Exercise brief =
An exact transcription of every record is needed, leaving out the pictures.

(Saved entries)
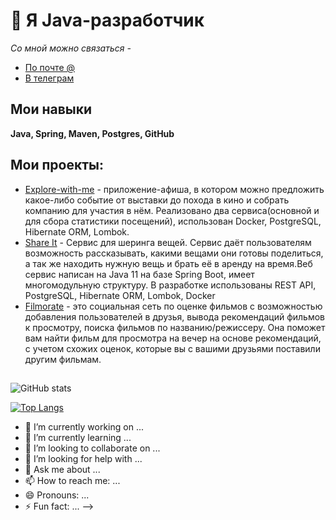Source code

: # 👋 Я Java-разработчик
*Со мной можно связаться -*
- [По почте @](Vmatveeva135@gmail.com)
- [В телеграм](https://t.me/VVarrior444)

## Мои навыки
**Java, Spring, Maven, Postgres, GitHub**
## Мои проекты:

- [Explore-with-me](https://github.com/AlexandrTrifonov/java-explore-with-me) - приложение-афиша, в котором можно предложить какое-либо событие от выставки до похода в кино и собрать компанию для участия в нём. Реализовано два сервиса(основной и для сбора статистики посещений), использован Docker, PostgreSQL, Hibernate ORM, Lombok.
- [Share It](https://github.com/AlexandrTrifonov/java-shareit) - Сервис для шеринга вещей. Сервис даёт пользователям возможность рассказывать, какими вещами они готовы поделиться, а так же находить нужную вещь и брать её в аренду на время.Веб сервис написан на Java 11 на базе Spring Boot, имеет многомодульную структуру. В разработке использованы REST API, PostgreSQL, Hibernate ORM, Lombok, Docker
- [Filmorate](https://github.com/AlexandrTrifonov/java-filmorate) - это социальная сеть по оценке фильмов с возможностью добавления пользователей в друзья, вывода рекомендаций фильмов к просмотру, поиска фильмов по названию/режиссеру. Она поможет вам найти фильм для просмотра на вечер на основе рекомендаций, с учетом схожих оценок, которые вы с вашими друзьями поставили другим фильмам.

##
![GitHub stats](https://github-readme-stats.vercel.app/api?username=AlexandrTrifonov&show_icons=true)  

[![Top Langs](https://github-readme-stats.vercel.app/api/top-langs/?username=AlexandrTrifonov&layout=compact)](https://github.com/anuraghazra/github-readme-stats)


- 🔭 I’m currently working on ...
- 🌱 I’m currently learning ...
- 👯 I’m looking to collaborate on ...
- 🤔 I’m looking for help with ...
- 💬 Ask me about ...
- 📫 How to reach me: ...
- 😄 Pronouns: ...
- ⚡ Fun fact: ...
-->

Written solution =
Source code

: # 👋 Я Java-разработчик
*Со мной можно связаться -*
- [По почте @](Vmatveeva135@gmail.com)
- [В телеграм](https://t.me/VVarrior444)

## Мои навыки
**Java, Spring, Maven, Postgres, GitHub**
## Мои проекты:

- [Explore-with-me](https://github.com/AlexandrTrifonov/java-explore-with-me) - приложение-афиша, в котором можно предложить какое-либо событие от выставки до похода в кино и собрать компанию для участия в нём. Реализовано два сервиса(основной и для сбора статистики посещений), использован Docker, PostgreSQL, Hibernate ORM, Lombok.
- [Share It](https://github.com/AlexandrTrifonov/java-shareit) - Сервис для шеринга вещей. Сервис даёт пользователям возможность рассказывать, какими вещами они готовы поделиться, а так же находить нужную вещь и брать её в аренду на время.Веб сервис написан на Java 11 на базе Spring Boot, имеет многомодульную структуру. В разработке использованы REST API, PostgreSQL, Hibernate ORM, Lombok, Docker
- [Filmorate](https://github.com/AlexandrTrifonov/java-filmorate) - это социальная сеть по оценке фильмов с возможностью добавления пользователей в друзья, вывода рекомендаций фильмов к просмотру, поиска фильмов по названию/режиссеру. Она поможет вам найти фильм для просмотра на вечер на основе рекомендаций, с учетом схожих оценок, которые вы с вашими друзьями поставили другим фильмам.

##
![GitHub stats](https://github-readme-stats.vercel.app/api?username=AlexandrTrifonov&show_icons=true)  

[![Top Langs](https://github-readme-stats.vercel.app/api/top-langs/?username=AlexandrTrifonov&layout=compact)](https://github.com/anuraghazra/github-readme-stats)


- 🔭 I’m currently working on ...
- 🌱 I’m currently learning ...
- 👯 I’m looking to collaborate on ...
- 🤔 I’m looking for help with ...
- 💬 Ask me about ...
- 📫 How to reach me: ...
- 😄 Pronouns: ...
- ⚡ Fun fact: ...
-->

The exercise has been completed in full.